■ **Input data**:
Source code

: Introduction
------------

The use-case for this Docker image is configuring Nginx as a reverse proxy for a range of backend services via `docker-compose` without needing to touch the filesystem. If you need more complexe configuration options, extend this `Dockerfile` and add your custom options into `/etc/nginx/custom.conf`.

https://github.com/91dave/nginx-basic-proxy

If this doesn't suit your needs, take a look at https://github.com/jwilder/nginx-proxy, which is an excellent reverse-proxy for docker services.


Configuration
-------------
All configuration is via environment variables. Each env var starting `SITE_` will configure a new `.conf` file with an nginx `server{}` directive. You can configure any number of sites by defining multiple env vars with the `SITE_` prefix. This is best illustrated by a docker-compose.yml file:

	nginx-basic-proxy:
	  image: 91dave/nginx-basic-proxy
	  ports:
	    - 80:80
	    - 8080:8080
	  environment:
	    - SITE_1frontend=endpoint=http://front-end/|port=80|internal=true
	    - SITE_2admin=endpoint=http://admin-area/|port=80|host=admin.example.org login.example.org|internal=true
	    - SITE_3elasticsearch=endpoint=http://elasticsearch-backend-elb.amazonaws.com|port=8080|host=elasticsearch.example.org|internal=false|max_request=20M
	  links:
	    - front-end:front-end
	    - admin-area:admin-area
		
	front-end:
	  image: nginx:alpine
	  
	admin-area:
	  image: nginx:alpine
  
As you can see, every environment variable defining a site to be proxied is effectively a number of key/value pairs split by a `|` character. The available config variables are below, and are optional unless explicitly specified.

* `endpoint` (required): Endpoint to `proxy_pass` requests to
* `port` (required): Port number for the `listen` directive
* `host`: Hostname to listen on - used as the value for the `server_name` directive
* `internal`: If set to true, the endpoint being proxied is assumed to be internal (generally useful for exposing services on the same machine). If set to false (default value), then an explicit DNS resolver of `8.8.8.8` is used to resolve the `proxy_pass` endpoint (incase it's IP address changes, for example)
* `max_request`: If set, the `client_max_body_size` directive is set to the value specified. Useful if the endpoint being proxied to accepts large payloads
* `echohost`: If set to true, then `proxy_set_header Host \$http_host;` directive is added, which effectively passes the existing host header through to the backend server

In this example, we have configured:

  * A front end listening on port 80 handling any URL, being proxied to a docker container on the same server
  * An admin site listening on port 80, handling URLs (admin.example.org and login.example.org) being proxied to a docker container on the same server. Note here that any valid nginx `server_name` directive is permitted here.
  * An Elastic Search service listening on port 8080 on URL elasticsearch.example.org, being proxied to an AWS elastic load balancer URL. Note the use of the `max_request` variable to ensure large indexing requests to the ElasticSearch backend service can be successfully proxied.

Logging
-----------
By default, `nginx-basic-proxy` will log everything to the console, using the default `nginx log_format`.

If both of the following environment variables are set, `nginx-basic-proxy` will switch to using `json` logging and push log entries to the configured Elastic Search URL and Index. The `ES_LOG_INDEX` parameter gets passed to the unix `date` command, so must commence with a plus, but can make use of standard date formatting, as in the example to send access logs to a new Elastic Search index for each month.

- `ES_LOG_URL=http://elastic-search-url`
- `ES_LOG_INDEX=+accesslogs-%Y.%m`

■ **What to do**:
Your reply should hold only the lines from the first line of the records through the one with "Hostname to listen", reproduced word for word.

■ **Exercise answer**:
Source code

: Introduction
------------

The use-case for this Docker image is configuring Nginx as a reverse proxy for a range of backend services via `docker-compose` without needing to touch the filesystem. If you need more complexe configuration options, extend this `Dockerfile` and add your custom options into `/etc/nginx/custom.conf`.

https://github.com/91dave/nginx-basic-proxy

If this doesn't suit your needs, take a look at https://github.com/jwilder/nginx-proxy, which is an excellent reverse-proxy for docker services.


Configuration
-------------
All configuration is via environment variables. Each env var starting `SITE_` will configure a new `.conf` file with an nginx `server{}` directive. You can configure any number of sites by defining multiple env vars with the `SITE_` prefix. This is best illustrated by a docker-compose.yml file:

	nginx-basic-proxy:
	  image: 91dave/nginx-basic-proxy
	  ports:
	    - 80:80
	    - 8080:8080
	  environment:
	    - SITE_1frontend=endpoint=http://front-end/|port=80|internal=true
	    - SITE_2admin=endpoint=http://admin-area/|port=80|host=admin.example.org login.example.org|internal=true
	    - SITE_3elasticsearch=endpoint=http://elasticsearch-backend-elb.amazonaws.com|port=8080|host=elasticsearch.example.org|internal=false|max_request=20M
	  links:
	    - front-end:front-end
	    - admin-area:admin-area
		
	front-end:
	  image: nginx:alpine
	  
	admin-area:
	  image: nginx:alpine
  
As you can see, every environment variable defining a site to be proxied is effectively a number of key/value pairs split by a `|` character. The available config variables are below, and are optional unless explicitly specified.

* `endpoint` (required): Endpoint to `proxy_pass` requests to
* `port` (required): Port number for the `listen` directive
* `host`: Hostname to listen on - used as the value for the `server_name` directive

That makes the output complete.